Evolution of Recognition of Ligands from Gram-Positive Bacteria: Similarities and Differences in the TLR2-Mediated Response between Mammalian Vertebrates and Teleost Fish

Cell Biology and Immunology Group, Department of Animal Sciences, Wageningen University, Wageningen, The Netherlands.
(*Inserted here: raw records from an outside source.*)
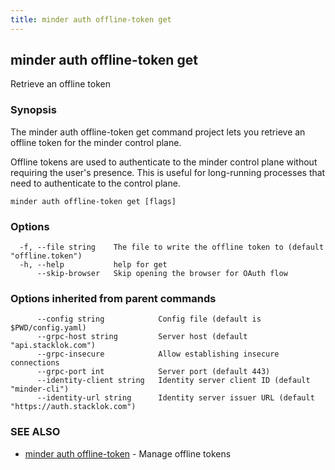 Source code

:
 ```yaml
---
title: minder auth offline-token get
---
```

## minder auth offline-token get

Retrieve an offline token

### Synopsis

The minder auth offline-token get command project lets you retrieve an offline token
for the minder control plane.

Offline tokens are used to authenticate to the minder control plane without
requiring the user's presence. This is useful for long-running processes
that need to authenticate to the control plane.

```
minder auth offline-token get [flags]
```

### Options

```
  -f, --file string    The file to write the offline token to (default "offline.token")
  -h, --help           help for get
      --skip-browser   Skip opening the browser for OAuth flow
```

### Options inherited from parent commands

```
      --config string            Config file (default is $PWD/config.yaml)
      --grpc-host string         Server host (default "api.stacklok.com")
      --grpc-insecure            Allow establishing insecure connections
      --grpc-port int            Server port (default 443)
      --identity-client string   Identity server client ID (default "minder-cli")
      --identity-url string      Identity server issuer URL (default "https://auth.stacklok.com")
```

### SEE ALSO

* [minder auth offline-token](minder_auth_offline-token.md)	 - Manage offline tokens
The Journal of Immunology (Impact Factor: 4.92). 03/2010; 184(5):2355-68. DOI: 10.4049/jimmunol.0900990
Source: PubMed


We investigated the role of the TLR2 receptor in the recognition of ligands from Gram-positive bacteria in fish. Comparative sequence analysis showed a highly conserved Toll/IL-1 receptor domain. Although the leucine-rich repeat domain was less conserved, the position of the critical peptidoglycan (PGN)-binding residues in the leucine-rich repeat domain of carp TLR2 were conserved. Transfection of human embryonic kidney 293 cells with TLR2 corroborated the ability of carp TLR2 to bind the prototypical mammalian vertebrate TLR2 ligands lipoteichoic acid (LTA) and PGN from Staphylococcus aureus. The synthethic triacylated lipopeptide N-palmitoyl-S-(2,3- bis(palmitoyloxy)-(2RS)-propyl)-(R)-Cys-(S)-Ser-(S)-Lys 4 trihydrochloride (Pam 3CSK 4) but not the diacylated lipopeptide macrophage-activating lipopeptide-2 (MALP-2) also activated TLR2 transfected human cells. We identified clear differences between the mammalian vertebrates and carp TLR2-mediated response. The use of the same ligands on carp macrophages indicated that fish cells require high concentrations of ligands from Gram-positive bacteria (LTA, PGN) for activation and signal transduction, react less strongly (Pam 3CSK 4) or do not react at all (MALP-2). Overexpression of TLR2 in carp macrophages confirmed TLR2 reactivity of the response to LTA and PGN, low-responsiveness to Pam 3CSK 4 and nonresponsiveness to MALP-2. A putative relation with the apparent absence of accessory proteins such as CD14 from the fish TLR2-containing receptor complex is discussed. Moreover, activation of carp macrophages by PGN resulted in increased TLR2 gene expression and enhanced TLR2 mRNA stability, MAPK-p38 phosphorylation and increased radical production. Finally, we could show that NADPH oxidase-derived radicals and MAPK-p38 activation cooperatively determine the level of PGN-induced TLR2 gene expression.We propose that the H 2O 2-MAPK-p38-dependent axis is crucial for regulation of TLR2 gene expression in fish macrophages.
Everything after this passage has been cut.